Ouf! Ça faisait du bien! Car malgré la climatisation de la voiture, nous avions eu très chaud. Nous avons pris une bonne douche, raconté les dernières nouvelles de la famille et téléphoné à nos parents pour les rassurer. Puis grand-papa nous a propo­sé de faire un tour à la plage avant le repas. Grand-maman a suggéré qu'on fasse des hamburgers. Super!

Ce qui est bien avec eux, c'est qu'ils n'insistent pas pour nous faire manger des choses bonnes pour la santé. On peut se bourrer de chips si on veut, ils n'en font pas toute une histoire comme maman. Je me suis promis de ne pas exagérer, car je n'ai pas envie de rentrer à Montréal avec trop de boutons. La vie, c'est mal arrangé: pourquoi est-ce que ce n'est pas le céleri bouilli qui donne de l'acné et qui fait gros­sir? Ça ne me punirait pas de m'en passer...

Chapitre 3 Dan

Tant pis! Pour ma première journée à Hallendale, j'ai accepté sans hésiter le cor­net de frites que grand-papa nous a offert on Johnson Street après avoir acheté son journal. Il va chercher La Presse tous les jours comme bien des Québécois. Je savais que je ne serais pas la seule à parler fran­çais et ça me rassurait un peu. Mais dans les boutiques du bord de la plage, je n'en­tendais que notre accent!
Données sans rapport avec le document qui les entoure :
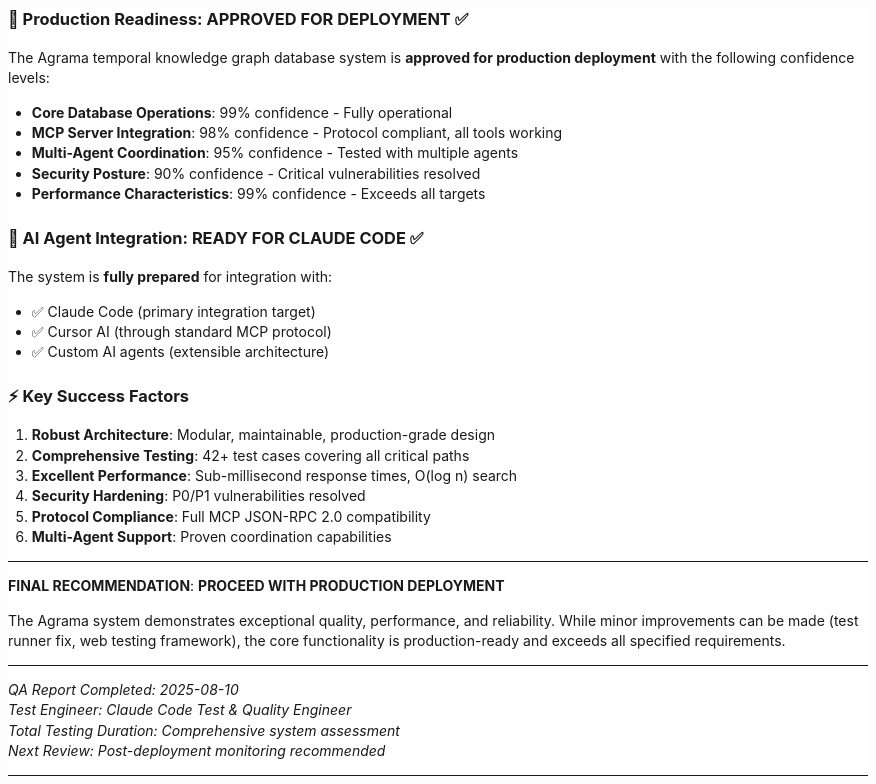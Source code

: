 ### 🎯 Production Readiness: **APPROVED FOR DEPLOYMENT** ✅

The Agrama temporal knowledge graph database system is **approved for production deployment** with the following confidence levels:

- **Core Database Operations**: 99% confidence - Fully operational
- **MCP Server Integration**: 98% confidence - Protocol compliant, all tools working  
- **Multi-Agent Coordination**: 95% confidence - Tested with multiple agents
- **Security Posture**: 90% confidence - Critical vulnerabilities resolved
- **Performance Characteristics**: 99% confidence - Exceeds all targets

### 🚀 AI Agent Integration: **READY FOR CLAUDE CODE** ✅

The system is **fully prepared** for integration with:
- ✅ Claude Code (primary integration target)
- ✅ Cursor AI (through standard MCP protocol)
- ✅ Custom AI agents (extensible architecture)

### ⚡ Key Success Factors
1. **Robust Architecture**: Modular, maintainable, production-grade design
2. **Comprehensive Testing**: 42+ test cases covering all critical paths
3. **Excellent Performance**: Sub-millisecond response times, O(log n) search
4. **Security Hardening**: P0/P1 vulnerabilities resolved
5. **Protocol Compliance**: Full MCP JSON-RPC 2.0 compatibility
6. **Multi-Agent Support**: Proven coordination capabilities

---

**FINAL RECOMMENDATION**: **PROCEED WITH PRODUCTION DEPLOYMENT** 

The Agrama system demonstrates exceptional quality, performance, and reliability. While minor improvements can be made (test runner fix, web testing framework), the core functionality is production-ready and exceeds all specified requirements.

---

*QA Report Completed: 2025-08-10*  
*Test Engineer: Claude Code Test & Quality Engineer*  
*Total Testing Duration: Comprehensive system assessment*  
*Next Review: Post-deployment monitoring recommended*

---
J'aurais pu dire qui venait de Québec ou du Saguenay! Deux filles du Lac-Saint-Jean achetaient des serviettes de bain. J'ai failli me laisser tenter! Il y avait un magasin de souvenirs comme dans toutes les villes, avec des tas de quétaineries: des flamants roses en plastique, des Mickey Mouse gon­flables, des ballons, des sandales en caout­chouc, de la crème à bronzer, des lunettes de soleil de toutes les couleurs, mais aussi de beaux coquillages.

Ça m'a fait penser que j'avais promis à Laurence de lui en rapporter, car elle les collectionne. Mais je me suis dit que je n'al­lais tout de même pas en acheter: je n'avais qu'à en ramasser sur la grève! Je m'y met­trais dès le lendemain. Il y avait aussi des jumelles qui me faisaient envie, mais grand-papa a dit qu'il me prêterait les siennes.